Lelaki berkacamata minus itu keluar dari pintu dan menyambut dengan hangat. Senyumnya mengembang lebar di wajahnya yang berseri.
Dengan peci berwarna putih, bersarung kotak-kotak, dan berbaju koko putih lengan panjang dengan aksen colekat muda memanjang ke bawah, Buni Yani mempersilakan saya masuk ke rumahnya, di kawassan Cilodong, Depok, Jawa Barat. Sebuah rumah yang asri, dengan tetananaman di halaman. Rumahnya sama sekali tidak besar, hanya tipe 45 dengan luas lahan 114 m2.
Saya tidak mengira, Senin sore itu akhirnya bisa jumpa dengan sosok yang berjasa besar kepada umat Islam ini. Lewat unggahan video pidato Basuki Tjahaya Purnama alias Ahok di Kepulauan Seribu yang menista surat al Maidah ayat 51, Buni berhasil membangkitkan ghiroh ummat atas penistaan terhadap agamanya.

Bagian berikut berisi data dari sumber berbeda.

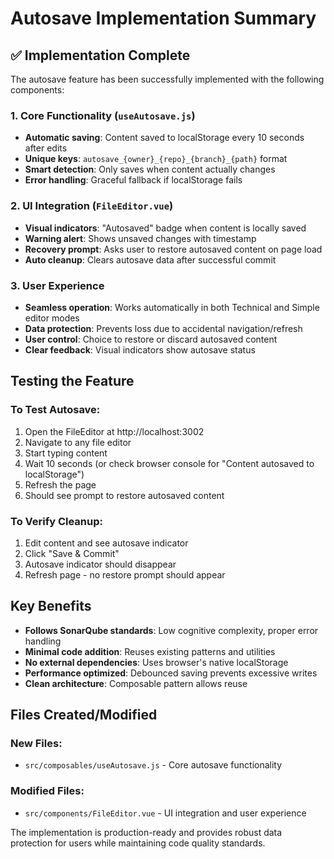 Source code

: # Autosave Implementation Summary

## ✅ Implementation Complete

The autosave feature has been successfully implemented with the following components:

### 1. Core Functionality (`useAutosave.js`)
- **Automatic saving**: Content saved to localStorage every 10 seconds after edits
- **Unique keys**: `autosave_{owner}_{repo}_{branch}_{path}` format
- **Smart detection**: Only saves when content actually changes
- **Error handling**: Graceful fallback if localStorage fails

### 2. UI Integration (`FileEditor.vue`)
- **Visual indicators**: "Autosaved" badge when content is locally saved
- **Warning alert**: Shows unsaved changes with timestamp
- **Recovery prompt**: Asks user to restore autosaved content on page load
- **Auto cleanup**: Clears autosave data after successful commit

### 3. User Experience
- **Seamless operation**: Works automatically in both Technical and Simple editor modes
- **Data protection**: Prevents loss due to accidental navigation/refresh
- **User control**: Choice to restore or discard autosaved content
- **Clear feedback**: Visual indicators show autosave status

## Testing the Feature

### To Test Autosave:
1. Open the FileEditor at http://localhost:3002
2. Navigate to any file editor
3. Start typing content
4. Wait 10 seconds (or check browser console for "Content autosaved to localStorage")
5. Refresh the page
6. Should see prompt to restore autosaved content

### To Verify Cleanup:
1. Edit content and see autosave indicator
2. Click "Save & Commit" 
3. Autosave indicator should disappear
4. Refresh page - no restore prompt should appear

## Key Benefits
- **Follows SonarQube standards**: Low cognitive complexity, proper error handling
- **Minimal code addition**: Reuses existing patterns and utilities  
- **No external dependencies**: Uses browser's native localStorage
- **Performance optimized**: Debounced saving prevents excessive writes
- **Clean architecture**: Composable pattern allows reuse

## Files Created/Modified

### New Files:
- `src/composables/useAutosave.js` - Core autosave functionality

### Modified Files:
- `src/components/FileEditor.vue` - UI integration and user experience

The implementation is production-ready and provides robust data protection for users while maintaining code quality standards.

“Rasa cemburu atau ghiroh dalam konteks beragama adalah konsekuensi dari Iman itu sendiri. Jika agamamu, nabimu, kitabmu dihina dan engkau diam saja, jelaslah ghiroh telah hilang darimu. Jika ghiroh telah hilang dari hati, gantilah bajumu dengan kain kafan. Sebab kehilangan ghiroh sama dengan mati,” tulis ulama besar Buya Hamka dalam bukunya yang berjudul Ghiroh.
Ghiroh yang dipantik video penistaan agama oleh Ahok inilah yang berbuah protes yang merebak di mana-mana. Demo yang berbalut tajuk aksi bela Islam digelar berjilid-jilid di Jakarta, melibatkan ratusan ribu bahkan jutaan umat yang ikhlas datang dari seantero negeri.
Buni berperawakan sedang saja, bahkan bisa disebut kecil. Lelaki kelahiran Lombok, Nusa Tenggara Barat (NTB) 48 tahun lalu itu benar-benar bersahaja. Kami duduk di ruang tamu dengan lebar tiga meter. Hanya ada satu set meja kursi sederhana berwarna cokelat gelap. Jarak ruang tamu dan ruang keluarga yang juga merangkap ruang makan hanya dipisah oleh lemari buku kecil. Di sisi kiri pintu, juga ada lemari buku yang susunannya tidak bisa disebut rapi. Mungkin karena si empunya memang hobi membaca, hingga belum sempat meletakkan kembali buku yang usai dibacanya dengan rapi.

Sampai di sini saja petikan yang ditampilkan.